Rendered images with source text:
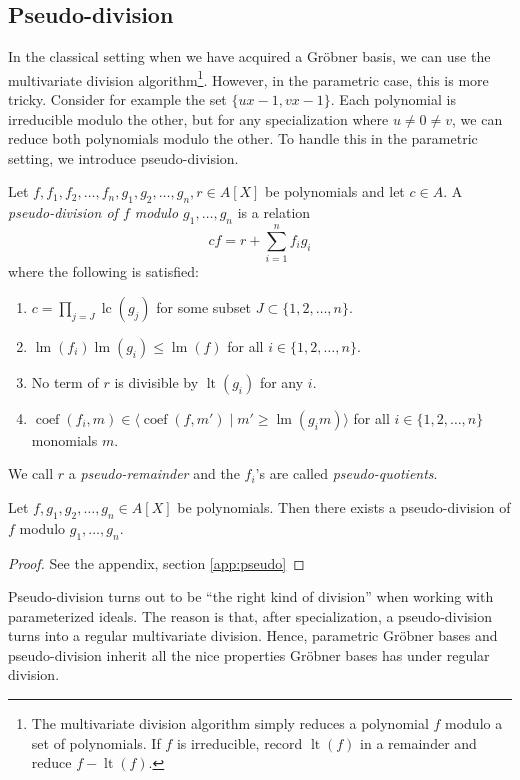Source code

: \documentclass[a4paper, 12pt]{article}
\DeclareMathOperator{\LT}{lt}
\DeclareMathOperator{\LM}{lm}
\DeclareMathOperator{\LC}{lc}
\DeclareMathOperator{\coef}{coef}
\theoremstyle{changedot}
\theoremstyle{changedotbreak}
\theoremstyle{nonumberplain}
\newtheorem{proof}{Proof}
\begin{document}
\subsection{Pseudo-division}
In the classical setting when we have acquired a Gröbner basis, we can use the multivariate division algorithm\footnote{The multivariate division algorithm simply reduces a polynomial $f$ modulo a set of polynomials. If $f$ is irreducible, record $\LT(f)$ in a remainder and reduce $f - \LT(f)$.}. However, in the parametric case, this is more tricky. Consider for example the set $\{ux - 1, vx - 1\}$. Each polynomial is irreducible modulo the other, but for any specialization where $u \neq 0 \neq v$, we can reduce both polynomials modulo the other. To handle this in the parametric setting, we introduce pseudo-division.

\begin{definition}
  Let $f, f_{1}, f_{2}, \dots, f_{n}, g_{1}, g_{2}, \dots, g_{n}, r \in A[X]$ be polynomials and let $c \in A$. A \textit{pseudo-division of $f$ modulo $g_{1}, \dots, g_{n}$} is a relation
  \[cf = r + \sum_{i=1}^{n} f_{i}g_{i}\]
  where the following is satisfied:
  \begin{enumerate}
    \item $c = \prod_{j=J} \LC(g_{j})$ for some subset $J \subset \{1, 2, \dots, n\}$.
    \item $\LM(f_{i})\LM(g_{i}) \leq \LM(f)$ for all $i \in \{1, 2, \dots, n\}$.
    \item No term of $r$ is divisible by $\LT(g_{i})$ for any $i$.
    \item $\coef(f_{i}, m) \in \langle \coef(f, m') \mid m' \geq \LM(g_{i}m) \rangle$ for all $i \in \{1, 2, \dots, n\}$ monomials $m$.
  \end{enumerate}
  We call $r$ a \textit{pseudo-remainder} and the $f_{i}$'s are called \textit{pseudo-quotients}.
\end{definition}


\begin{theorem}\label{thm:exi_pseudo}
  Let $f, g_{1}, g_{2}, \dots, g_{n} \in A[X]$ be polynomials. Then there exists a pseudo-division of $f$ modulo $g_{1}, \dots, g_{n}$.
\end{theorem}
\begin{proof}
  See the appendix, section \ref{app:pseudo}
\end{proof}

Pseudo-division turns out to be ``the right kind of division'' when working with parameterized ideals. The reason is that, after specialization, a pseudo-division turns into a regular multivariate division. Hence, parametric Gröbner bases and pseudo-division inherit all the nice properties Gröbner bases has under regular division.
\end{document}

What you are asked to do: A word-for-word restatement of all the lines above is needed, with the pictures omitted.

Solved exercise:
Source code

: \documentclass[a4paper, 12pt]{article}
\DeclareMathOperator{\LT}{lt}
\DeclareMathOperator{\LM}{lm}
\DeclareMathOperator{\LC}{lc}
\DeclareMathOperator{\coef}{coef}
\theoremstyle{changedot}
\theoremstyle{changedotbreak}
\theoremstyle{nonumberplain}
\newtheorem{proof}{Proof}
\begin{document}
\subsection{Pseudo-division}
In the classical setting when we have acquired a Gröbner basis, we can use the multivariate division algorithm\footnote{The multivariate division algorithm simply reduces a polynomial $f$ modulo a set of polynomials. If $f$ is irreducible, record $\LT(f)$ in a remainder and reduce $f - \LT(f)$.}. However, in the parametric case, this is more tricky. Consider for example the set $\{ux - 1, vx - 1\}$. Each polynomial is irreducible modulo the other, but for any specialization where $u \neq 0 \neq v$, we can reduce both polynomials modulo the other. To handle this in the parametric setting, we introduce pseudo-division.

\begin{definition}
  Let $f, f_{1}, f_{2}, \dots, f_{n}, g_{1}, g_{2}, \dots, g_{n}, r \in A[X]$ be polynomials and let $c \in A$. A \textit{pseudo-division of $f$ modulo $g_{1}, \dots, g_{n}$} is a relation
  \[cf = r + \sum_{i=1}^{n} f_{i}g_{i}\]
  where the following is satisfied:
  \begin{enumerate}
    \item $c = \prod_{j=J} \LC(g_{j})$ for some subset $J \subset \{1, 2, \dots, n\}$.
    \item $\LM(f_{i})\LM(g_{i}) \leq \LM(f)$ for all $i \in \{1, 2, \dots, n\}$.
    \item No term of $r$ is divisible by $\LT(g_{i})$ for any $i$.
    \item $\coef(f_{i}, m) \in \langle \coef(f, m') \mid m' \geq \LM(g_{i}m) \rangle$ for all $i \in \{1, 2, \dots, n\}$ monomials $m$.
  \end{enumerate}
  We call $r$ a \textit{pseudo-remainder} and the $f_{i}$'s are called \textit{pseudo-quotients}.
\end{definition}


\begin{theorem}\label{thm:exi_pseudo}
  Let $f, g_{1}, g_{2}, \dots, g_{n} \in A[X]$ be polynomials. Then there exists a pseudo-division of $f$ modulo $g_{1}, \dots, g_{n}$.
\end{theorem}
\begin{proof}
  See the appendix, section \ref{app:pseudo}
\end{proof}

Pseudo-division turns out to be ``the right kind of division'' when working with parameterized ideals. The reason is that, after specialization, a pseudo-division turns into a regular multivariate division. Hence, parametric Gröbner bases and pseudo-division inherit all the nice properties Gröbner bases has under regular division.
\end{document}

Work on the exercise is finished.